Since the 4th Dimension's first major tour in 2007, bassists Hadrien Feraud and Dominique di Piazza have come and gone—the position is now held by Cameroonian Etienne Mbappe—and drummer Mark Mondesir has been replaced by Ranjit Barot. McLaughlin is in no doubt as to Barot's impact on the 4th Dimension. "The new recording is really the result of Ranjit's presence," McLaughlin acknowledges. Since his tenure in drummer Tony Williams' Lifetime, McLaughlin has consistently worked with extremely dynamic drummers and percussionists, from Billy Cobham and Narada Michael Walden to Dennis Chambers, Trilok Gurtu and of course Zakir Hussain, in a 40-year association. As a drummer, Barot seems to provide the missing link.

With the bustling polyrhythmic energy of Cobham and a deep understanding of Northern and Southern Indian music, Barot is McLaughlin's kind of drummer. "He provokes me," says McLaughlin, laughing, "but that's what I need to get to the unknown. You can only get to the unknown if you have a certain kind of stimulus—somebody behind you putting their foot in your backside. And of course, it's my job to put my foot in their backsides."

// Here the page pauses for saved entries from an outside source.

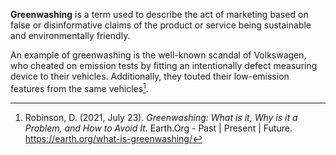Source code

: **Greenwashing** is a term used to describe the act of marketing based on false or disinformative claims of the product or service being sustainable and environmentally friendly.

An example of greenwashing is the well-known scandal of Volkswagen, who cheated on emission tests by fitting an intentionally defect measuring device to their vehicles. Additionally, they touted their low-emission features from the same vehicles[^1].

[^1]: Robinson, D. (2021, July 23). _Greenwashing: What is it, Why is it a Problem, and How to Avoid It_. Earth.Org - Past | Present | Future. <https://earth.org/what-is-greenwashing/>
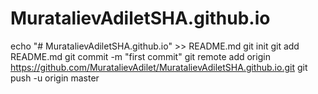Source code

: # MuratalievAdiletSHA.github.io
echo "# MuratalievAdiletSHA.github.io" >> README.md
git init
git add README.md
git commit -m "first commit"
git remote add origin https://github.com/MuratalievAdilet/MuratalievAdiletSHA.github.io.git
git push -u origin master
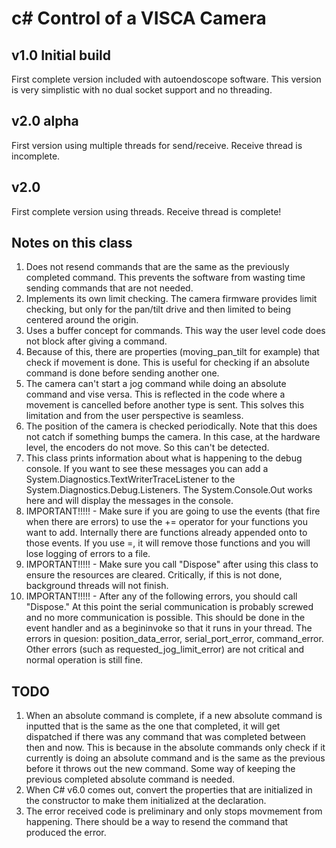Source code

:# c# Control of a VISCA Camera

## v1.0 Initial build
First complete version included with autoendoscope software.  This version is very simplistic with no dual socket support and no threading.

## v2.0 alpha
First version using multiple threads for send/receive.  Receive thread is incomplete.

## v2.0
First complete version using threads.  Receive thread is complete!

## Notes on this class
1. Does not resend commands that are the same as the previously completed command.  This prevents the software from wasting time sending commands that are not needed.
2. Implements its own limit checking.  The camera firmware provides limit checking, but only for the pan/tilt drive and then limited to being centered around the origin.
3. Uses a buffer concept for commands.  This way the user level code does not block after giving a command.
4. Because of this, there are properties (moving_pan_tilt for example) that check if movement is done.  This is useful for checking if an absolute command is done before sending another one.
5. The camera can't start a jog command while doing an absolute command and vise versa.  This is reflected in the code where a movement is cancelled before another type is sent.  This solves this limitation and from the user perspective is seamless.
6. The position of the camera is checked periodically.  Note that this does not catch if something bumps the camera.  In this case, at the hardware level, the encoders do not move.  So this can't be detected.
7. This class prints information about what is happening to the debug console.  If you want to see these messages you can add a System.Diagnostics.TextWriterTraceListener to the System.Diagnostics.Debug.Listeners.  The System.Console.Out works here and will display the messages in the console.
8. IMPORTANT!!!!! - Make sure if you are going to use the events (that fire when there are errors) to use the += operator for your functions you want to add.  Internally there are functions already appended onto to those events.  If you use =, it will remove those functions and you will lose logging of errors to a file.
9. IMPORTANT!!!!! - Make sure you call "Dispose" after using this class to ensure the resources are cleared.  Critically, if this is not done, background threads will not finish.
10. IMPORTANT!!!!! - After any of the following errors, you should call "Dispose."  At this point the serial communication is probably screwed and no more communication is possible.  This should be done in the event handler and as a begininvoke so that it runs in your thread.  The errors in quesion: position_data_error, serial_port_error, command_error.  Other errors (such as requested_jog_limit_error) are not critical and normal operation is still fine.

## TODO
1. When an absolute command is complete, if a new absolute command is inputted that is the same as the one that completed, it will get dispatched if there was any command that was completed between then and now.  This is because in the absolute commands only check if it currently is doing an absolute command and is the same as the previous before it throws out the new command.  Some way of keeping the previous completed absolute command is needed.
2. When C# v6.0 comes out, convert the properties that are initialized in the constructor to make them initialized at the declaration.
3. The error received code is preliminary and only stops movmement from happening.  There should be a way to resend the command that produced the error.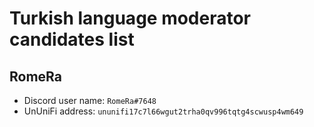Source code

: # Turkish language moderator candidates list

## RomeRa

- Discord user name: `RomeRa#7648`
- UnUniFi address: `ununifi17c7l66wgut2trha0qv996tqtg4scwusp4wm649`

There was a lot of mutual backside kicking on McLaughlin's Floating Point (Abstract Logix, 2008), which brought together a stellar group of Indian musicians to play Western jazz fusion. That CD marked the first time Barot and McLaughlin had recorded together, but as the guitarist explains, their association goes back further: "We played together for the first time about nine years ago in a spontaneous jam session."

The jam session was part of the annual February 3rd free concert in Mumbai organized by Zakir Hussain in memory of his father, Alla Rakha Khan. As McLaughlin explains, it's something of a marathon: "It starts at 6:30 in the morning, and it goes on until midnight because this is the day of his [Alla Rakha Khan's] passing. Every time I'm there, I meet Ranjit, and this is actually where we first met."

McLaughlin is, as he never fails to point out in interviews, a Western musician, but he's spent more than half a lifetime studying Indian music, and in Barot, he recognized a musician with similar sensibilities: "Ranjit is a Western drummer, which I love, but he's got all of this wonderful Indian feeling, North and South, because he also knows both schools."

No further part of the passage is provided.